Soft Margin SVM

Soft Margin SVM

Intuition💡

💡Imagine the margin is a fence 🌉.

  • Hard Margin: fence is made of steel.
    Nothing can cross it.

  • Soft Margin: fence is made of rubber(porous).
    Some points can ‘push’ into the margin or even cross over to the wrong side, but we charge them a penalty 💵 for doing so.

    images/machine_learning/supervised/support_vector_machines/soft_margin_svm/slide_03_01.tif
Issue

Distance from decision boundary:

  • Distance of positive labelled points must be \(\ge 1\)
  • But, distance of noise 📢 points (actually positive points) \(x_1, x_2 ~\&~ x_3\) < 1
Solution

⚔️ So, we introduce a slack variable or allowance for error term, \(\xi_i\) (pronounced ‘xi’) for every single data point.

\[y_i.(w^Tx_i + w_0) \ge 1 - \xi_i, ~ \forall i = 1,2,\dots, n\]

\[ \implies \xi_i \ge 1 - y_i.(w^Tx_i + w_0) \\ also, ~ \xi_i \ge 0 \]\[So, ~ \xi _{i}=\max (0,1-y_{i}\cdot (w^Tx_i + w_0))\]

Note: The above error term is also called ‘Hinge Loss’.

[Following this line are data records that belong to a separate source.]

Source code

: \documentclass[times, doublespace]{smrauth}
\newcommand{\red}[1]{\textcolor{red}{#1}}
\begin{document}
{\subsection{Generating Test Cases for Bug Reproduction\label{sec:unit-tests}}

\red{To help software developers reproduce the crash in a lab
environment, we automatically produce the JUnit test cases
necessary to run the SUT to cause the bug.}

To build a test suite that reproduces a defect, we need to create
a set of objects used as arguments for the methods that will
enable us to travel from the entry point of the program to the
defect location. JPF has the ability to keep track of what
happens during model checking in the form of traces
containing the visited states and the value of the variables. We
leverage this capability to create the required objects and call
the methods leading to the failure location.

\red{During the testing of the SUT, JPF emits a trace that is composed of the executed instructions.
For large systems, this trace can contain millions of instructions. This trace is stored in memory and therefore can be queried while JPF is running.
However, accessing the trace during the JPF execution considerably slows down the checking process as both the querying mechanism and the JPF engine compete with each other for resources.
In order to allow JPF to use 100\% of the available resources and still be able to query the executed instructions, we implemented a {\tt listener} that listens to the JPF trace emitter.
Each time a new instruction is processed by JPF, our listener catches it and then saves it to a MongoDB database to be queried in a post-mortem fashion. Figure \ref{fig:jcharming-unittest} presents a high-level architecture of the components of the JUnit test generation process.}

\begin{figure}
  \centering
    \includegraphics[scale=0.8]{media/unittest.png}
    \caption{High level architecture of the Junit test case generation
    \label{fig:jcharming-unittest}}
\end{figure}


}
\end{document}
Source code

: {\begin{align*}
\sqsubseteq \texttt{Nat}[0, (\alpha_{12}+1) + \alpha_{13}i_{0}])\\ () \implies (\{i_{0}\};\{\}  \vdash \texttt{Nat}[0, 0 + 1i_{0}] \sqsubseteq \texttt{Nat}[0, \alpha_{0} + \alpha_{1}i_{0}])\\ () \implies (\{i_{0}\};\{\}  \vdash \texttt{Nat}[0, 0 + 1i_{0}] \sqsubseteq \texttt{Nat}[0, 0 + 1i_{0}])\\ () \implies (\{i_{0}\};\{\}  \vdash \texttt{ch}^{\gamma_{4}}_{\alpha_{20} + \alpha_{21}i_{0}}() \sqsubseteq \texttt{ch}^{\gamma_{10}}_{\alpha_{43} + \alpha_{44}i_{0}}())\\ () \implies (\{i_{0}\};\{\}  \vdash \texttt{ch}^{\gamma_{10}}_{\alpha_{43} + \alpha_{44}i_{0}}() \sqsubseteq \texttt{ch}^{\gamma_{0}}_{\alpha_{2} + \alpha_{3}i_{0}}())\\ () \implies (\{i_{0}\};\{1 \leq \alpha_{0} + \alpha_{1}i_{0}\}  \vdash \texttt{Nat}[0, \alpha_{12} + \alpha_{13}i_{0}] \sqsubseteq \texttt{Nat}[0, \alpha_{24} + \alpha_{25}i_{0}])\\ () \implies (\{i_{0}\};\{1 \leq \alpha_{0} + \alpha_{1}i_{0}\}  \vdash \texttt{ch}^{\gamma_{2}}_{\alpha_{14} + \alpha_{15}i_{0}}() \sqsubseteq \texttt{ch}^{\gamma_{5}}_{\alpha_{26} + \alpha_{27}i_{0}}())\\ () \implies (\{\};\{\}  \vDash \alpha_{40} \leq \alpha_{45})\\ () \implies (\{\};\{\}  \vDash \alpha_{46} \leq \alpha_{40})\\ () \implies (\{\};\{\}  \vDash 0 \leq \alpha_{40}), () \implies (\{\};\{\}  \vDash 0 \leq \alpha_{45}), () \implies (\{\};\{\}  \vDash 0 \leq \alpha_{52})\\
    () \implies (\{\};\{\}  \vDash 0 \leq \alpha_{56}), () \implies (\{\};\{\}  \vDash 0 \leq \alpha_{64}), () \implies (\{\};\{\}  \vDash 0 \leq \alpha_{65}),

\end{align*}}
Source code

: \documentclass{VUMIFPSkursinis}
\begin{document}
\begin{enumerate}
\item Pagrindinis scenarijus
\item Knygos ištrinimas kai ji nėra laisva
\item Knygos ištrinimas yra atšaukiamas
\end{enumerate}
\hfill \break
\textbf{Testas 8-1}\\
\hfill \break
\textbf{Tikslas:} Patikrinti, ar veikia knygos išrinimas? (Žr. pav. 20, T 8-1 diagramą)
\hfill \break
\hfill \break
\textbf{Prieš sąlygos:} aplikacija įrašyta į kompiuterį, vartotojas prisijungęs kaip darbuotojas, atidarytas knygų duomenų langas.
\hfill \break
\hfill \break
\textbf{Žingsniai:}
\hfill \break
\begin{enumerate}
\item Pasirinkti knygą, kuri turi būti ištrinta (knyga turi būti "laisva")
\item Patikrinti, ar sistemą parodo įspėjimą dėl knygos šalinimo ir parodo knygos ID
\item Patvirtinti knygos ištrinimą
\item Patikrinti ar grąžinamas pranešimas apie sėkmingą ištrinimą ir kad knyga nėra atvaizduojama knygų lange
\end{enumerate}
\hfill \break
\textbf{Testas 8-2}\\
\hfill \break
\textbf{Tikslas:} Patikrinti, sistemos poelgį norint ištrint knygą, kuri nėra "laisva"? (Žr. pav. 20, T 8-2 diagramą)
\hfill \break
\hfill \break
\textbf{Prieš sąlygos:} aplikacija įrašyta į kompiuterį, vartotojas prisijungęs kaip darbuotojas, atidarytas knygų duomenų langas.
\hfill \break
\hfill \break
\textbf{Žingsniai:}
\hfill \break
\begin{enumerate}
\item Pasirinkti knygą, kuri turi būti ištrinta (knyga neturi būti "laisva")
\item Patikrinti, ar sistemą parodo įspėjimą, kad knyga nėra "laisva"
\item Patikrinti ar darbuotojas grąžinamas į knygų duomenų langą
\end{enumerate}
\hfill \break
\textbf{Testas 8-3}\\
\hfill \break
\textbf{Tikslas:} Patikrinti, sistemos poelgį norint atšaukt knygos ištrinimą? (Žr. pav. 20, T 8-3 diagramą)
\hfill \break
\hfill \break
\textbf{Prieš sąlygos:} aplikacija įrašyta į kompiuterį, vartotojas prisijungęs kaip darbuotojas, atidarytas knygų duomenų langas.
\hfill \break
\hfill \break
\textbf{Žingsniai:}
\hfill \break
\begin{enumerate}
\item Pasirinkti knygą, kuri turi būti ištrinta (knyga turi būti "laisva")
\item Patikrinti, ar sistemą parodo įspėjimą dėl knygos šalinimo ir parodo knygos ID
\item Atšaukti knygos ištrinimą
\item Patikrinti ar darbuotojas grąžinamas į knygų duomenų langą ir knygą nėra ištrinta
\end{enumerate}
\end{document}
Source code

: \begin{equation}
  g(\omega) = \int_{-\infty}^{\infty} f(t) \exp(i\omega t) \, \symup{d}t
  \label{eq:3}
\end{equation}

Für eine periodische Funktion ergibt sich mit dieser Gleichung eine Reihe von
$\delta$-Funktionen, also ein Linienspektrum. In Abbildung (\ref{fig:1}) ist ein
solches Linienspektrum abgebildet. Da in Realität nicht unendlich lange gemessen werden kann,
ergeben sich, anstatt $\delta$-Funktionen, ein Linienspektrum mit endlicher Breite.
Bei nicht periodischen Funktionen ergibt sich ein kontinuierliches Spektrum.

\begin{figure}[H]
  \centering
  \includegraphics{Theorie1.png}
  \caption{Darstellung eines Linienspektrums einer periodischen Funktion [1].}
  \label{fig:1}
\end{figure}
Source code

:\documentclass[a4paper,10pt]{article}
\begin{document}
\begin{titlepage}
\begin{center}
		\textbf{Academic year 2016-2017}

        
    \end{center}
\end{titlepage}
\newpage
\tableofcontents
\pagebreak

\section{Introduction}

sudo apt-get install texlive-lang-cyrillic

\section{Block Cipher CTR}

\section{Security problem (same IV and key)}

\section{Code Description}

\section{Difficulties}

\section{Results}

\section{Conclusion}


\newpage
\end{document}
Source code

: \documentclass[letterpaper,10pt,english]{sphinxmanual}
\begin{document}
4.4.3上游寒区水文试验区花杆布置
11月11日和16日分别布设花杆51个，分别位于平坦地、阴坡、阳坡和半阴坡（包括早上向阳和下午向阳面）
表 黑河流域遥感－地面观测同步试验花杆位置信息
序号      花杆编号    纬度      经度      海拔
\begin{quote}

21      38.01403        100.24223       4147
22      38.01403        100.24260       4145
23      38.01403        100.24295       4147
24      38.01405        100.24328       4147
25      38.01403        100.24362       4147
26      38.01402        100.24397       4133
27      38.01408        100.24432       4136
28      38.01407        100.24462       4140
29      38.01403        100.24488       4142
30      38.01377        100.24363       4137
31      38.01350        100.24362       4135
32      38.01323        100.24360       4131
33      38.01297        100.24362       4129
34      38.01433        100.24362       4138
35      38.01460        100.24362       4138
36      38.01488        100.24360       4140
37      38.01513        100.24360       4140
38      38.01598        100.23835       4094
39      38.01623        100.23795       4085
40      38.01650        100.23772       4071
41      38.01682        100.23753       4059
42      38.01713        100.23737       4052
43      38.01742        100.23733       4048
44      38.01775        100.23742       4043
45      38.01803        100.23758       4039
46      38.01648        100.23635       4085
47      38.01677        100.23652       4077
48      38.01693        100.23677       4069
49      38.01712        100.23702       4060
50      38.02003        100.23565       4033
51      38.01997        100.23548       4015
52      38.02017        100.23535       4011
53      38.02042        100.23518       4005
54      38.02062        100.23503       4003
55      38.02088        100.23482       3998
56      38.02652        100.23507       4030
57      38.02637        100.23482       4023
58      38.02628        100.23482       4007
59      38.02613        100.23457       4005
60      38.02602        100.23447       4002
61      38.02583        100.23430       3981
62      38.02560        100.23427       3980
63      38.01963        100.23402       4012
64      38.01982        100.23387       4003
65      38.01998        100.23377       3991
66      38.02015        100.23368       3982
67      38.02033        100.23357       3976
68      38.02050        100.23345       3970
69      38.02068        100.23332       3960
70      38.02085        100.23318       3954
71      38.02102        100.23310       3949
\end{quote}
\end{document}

images/machine_learning/supervised/support_vector_machines/soft_margin_svm/slide_06_01.png

Hinge

images/machine_learning/supervised/support_vector_machines/soft_margin_svm/slide_06_02.png
Slack/Error Term Interpretation
\[\xi _{i}=\max (0,1-y_{i}\cdot f(x_{i}))\]
  • \(\xi_i = 0\) : Correctly classified and outside (or on) the margin.
  • \(0 < \xi_i \le 1 \) : Within the margin but on the correct side of the decision boundary.
  • \(\xi_i > 0\): On the wrong side of the decision boundary (misclassified).

e.g.: Since, the noise 📢 point are +ve (\(y_i=1\)) labeled:

\[\xi _{i}=\max (0,1-f(x_{i}))\]
  • \(x_1, (d=+0.5)\): \(\xi _{i}=\max (0,1-0.5) = 0.5\)

  • \(x_2, (d=-0.5)\): \(\xi _{i}=\max (0,1-(-0.5))= 1.5\)

  • \(x_3, (d=-1.5)\): \(\xi _{i}=\max (0,1-(-1.5)) = 2.5\)

    images/machine_learning/supervised/support_vector_machines/soft_margin_svm/slide_09_01.tif
Goal 🎯
\[\text{Maximize the width of margin: } \min_{w, w_0} \frac{1}{2} {\|w\|^2}\]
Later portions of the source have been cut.